Saturday, March 21, 2009

Doomed To Repeat It

I was looking at profiles on the dating site recently and came across a young lady of Asian (Korean?) ancestry. I don't have a problem with accents, non-native English speakers, or Engrish but this woman's headline read "Must Love Dog." She's either a movie-fan or a foodie and, to be honest, I'm too afraid to find out.

You probably didn't notice my absence (even though I thought about you the whole time) but I just got back from a ski trip to Breckenridge, CO. It's been 7 years since I last skied, so when the opportunity came up I jumped at it. I'm a solid-intermediate skier and it all came back to me, like riding a bike. I enjoyed the trip, except for the altitude sickness that I got the first night there. Breck is at 9,600 feet and I had most of the symptoms (shortness of breath, massive headache, nausea, chills, etc.) that only slightly lessened after I took an Imitrex. That first night really sucked and my headaches only went away when I was on the slopes. The weather was beautiful though, and there was lots of co-ed eye-candy, as it was spring break. By Monday, however, the crowds at the base of the mountain had built-up to the point that there was an hour wait for a lift. Mid-mountain and above wasn't that bad.

The other major crisis from the trip was my flight home. It's my fault, and I admit it, but I booked the wrong flight home. And boy did it cost me. I meant to take the 7pm flight from DEN-IAH, but I mistakenly selected an 11:30am flight and didn't notice until the morning of my return, at 10:30am when I was still in Breckenridge, 2 hours away from Denver. When I called the airline (who will remain nameless, because Frontier Airlines fucking sucks and they screwed me balls-deep) they were understanding but unable to charge me less than $300 for my mistake. I may have been the one who clicked the wrong button, but I also blame you (yes, you). Your senator and/or representative voted against the Airline Passengers' Bill of Rights. Since you didn't hold him or her accountable for being in the pocket of the airlines, I blame you. (and I feel a little better for getting that off my chest)

The title of this entry refers to a famous quotation attributable to George Santayana. Normally this quotation would describe my academic career, but in keeping with the dating-theme I've been writing about, I've been corresponding with another Vietnamese girl. This one is considerably more Western, however, as evidenced by the nickname by which she will henceforth be known: Tattoo-girl.


At 12:05 AM, Blogger Jammie J. said...

Did you take any pictures of your ski experience?

Sucks about your return flight broo-ha-ha. Maybe next time just hire a helicopter to take you to your own private slopes... could be about the same price. :P

At 5:54 PM, Blogger lucidkim said...

Thanks for posting the link for George Santayana. When I was getting my MBA someone in one of my classes attributed that quote to Grissom. Yes, the CSI guy.
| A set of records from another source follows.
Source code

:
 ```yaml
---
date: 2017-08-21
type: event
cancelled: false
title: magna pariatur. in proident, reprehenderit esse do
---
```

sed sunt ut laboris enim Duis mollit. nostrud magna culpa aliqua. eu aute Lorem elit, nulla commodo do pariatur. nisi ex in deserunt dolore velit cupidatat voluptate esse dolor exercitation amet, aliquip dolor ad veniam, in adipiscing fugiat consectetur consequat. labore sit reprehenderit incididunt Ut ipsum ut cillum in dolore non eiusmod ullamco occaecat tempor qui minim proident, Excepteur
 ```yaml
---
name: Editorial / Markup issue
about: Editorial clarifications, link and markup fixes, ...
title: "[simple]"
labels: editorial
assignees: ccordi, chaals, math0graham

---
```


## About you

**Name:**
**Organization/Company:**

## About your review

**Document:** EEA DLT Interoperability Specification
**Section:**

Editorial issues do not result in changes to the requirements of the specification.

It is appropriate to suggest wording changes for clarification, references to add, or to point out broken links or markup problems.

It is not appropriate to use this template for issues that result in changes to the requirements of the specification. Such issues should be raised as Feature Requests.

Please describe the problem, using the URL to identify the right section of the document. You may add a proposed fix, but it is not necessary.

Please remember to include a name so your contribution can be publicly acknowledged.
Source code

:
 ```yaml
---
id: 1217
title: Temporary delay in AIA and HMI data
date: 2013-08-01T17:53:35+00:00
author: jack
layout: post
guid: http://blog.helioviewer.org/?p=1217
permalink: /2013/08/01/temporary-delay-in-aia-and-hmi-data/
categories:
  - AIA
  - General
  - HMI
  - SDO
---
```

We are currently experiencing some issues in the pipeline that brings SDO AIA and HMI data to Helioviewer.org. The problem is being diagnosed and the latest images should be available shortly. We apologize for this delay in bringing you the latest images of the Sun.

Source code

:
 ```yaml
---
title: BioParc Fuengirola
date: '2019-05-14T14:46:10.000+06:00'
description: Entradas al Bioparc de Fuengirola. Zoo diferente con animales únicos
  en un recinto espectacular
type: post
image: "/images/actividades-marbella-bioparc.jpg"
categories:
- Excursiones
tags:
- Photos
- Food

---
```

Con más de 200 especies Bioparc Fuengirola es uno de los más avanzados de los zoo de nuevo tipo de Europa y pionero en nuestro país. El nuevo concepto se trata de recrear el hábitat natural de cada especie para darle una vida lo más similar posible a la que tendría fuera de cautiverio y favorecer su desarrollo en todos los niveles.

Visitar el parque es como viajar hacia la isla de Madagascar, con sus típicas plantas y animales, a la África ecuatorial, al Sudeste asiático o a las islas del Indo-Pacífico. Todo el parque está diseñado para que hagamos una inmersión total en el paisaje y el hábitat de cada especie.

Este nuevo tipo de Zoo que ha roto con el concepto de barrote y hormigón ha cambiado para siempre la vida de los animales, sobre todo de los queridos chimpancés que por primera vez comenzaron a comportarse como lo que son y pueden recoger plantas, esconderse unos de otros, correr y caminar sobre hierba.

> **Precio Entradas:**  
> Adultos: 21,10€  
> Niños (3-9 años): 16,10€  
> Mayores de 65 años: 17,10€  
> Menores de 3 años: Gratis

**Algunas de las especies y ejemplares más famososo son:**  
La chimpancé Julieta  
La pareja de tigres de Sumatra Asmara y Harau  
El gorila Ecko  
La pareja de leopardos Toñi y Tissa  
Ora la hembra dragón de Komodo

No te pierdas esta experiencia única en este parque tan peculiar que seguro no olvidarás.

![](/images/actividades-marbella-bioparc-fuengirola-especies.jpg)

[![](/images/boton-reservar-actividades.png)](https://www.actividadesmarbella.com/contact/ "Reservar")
I pointed out that it was a famous quote but at the time I couldn't find who actually said it. The guy didn't even seemed embarrassed.

Gotta love the Imitrex.

At 5:46 AM, Blogger Zelda said...

I had a comment in my head, but it vanished after reading luckdkim's comment. I weep for what were once the great halls of academia.

TV rots minds.

At 9:31 AM, Blogger lucidkim said...

Zelda, I think what disturbed me the most was it was a master's level class...not high school, not undergraduate level...and even now when I think about it I just want to pound my head against the wall. Education clearly doesn't equal intelligence.

At 3:14 PM, Blogger Mike said...

Sir, many thanks for your comment on that blog today.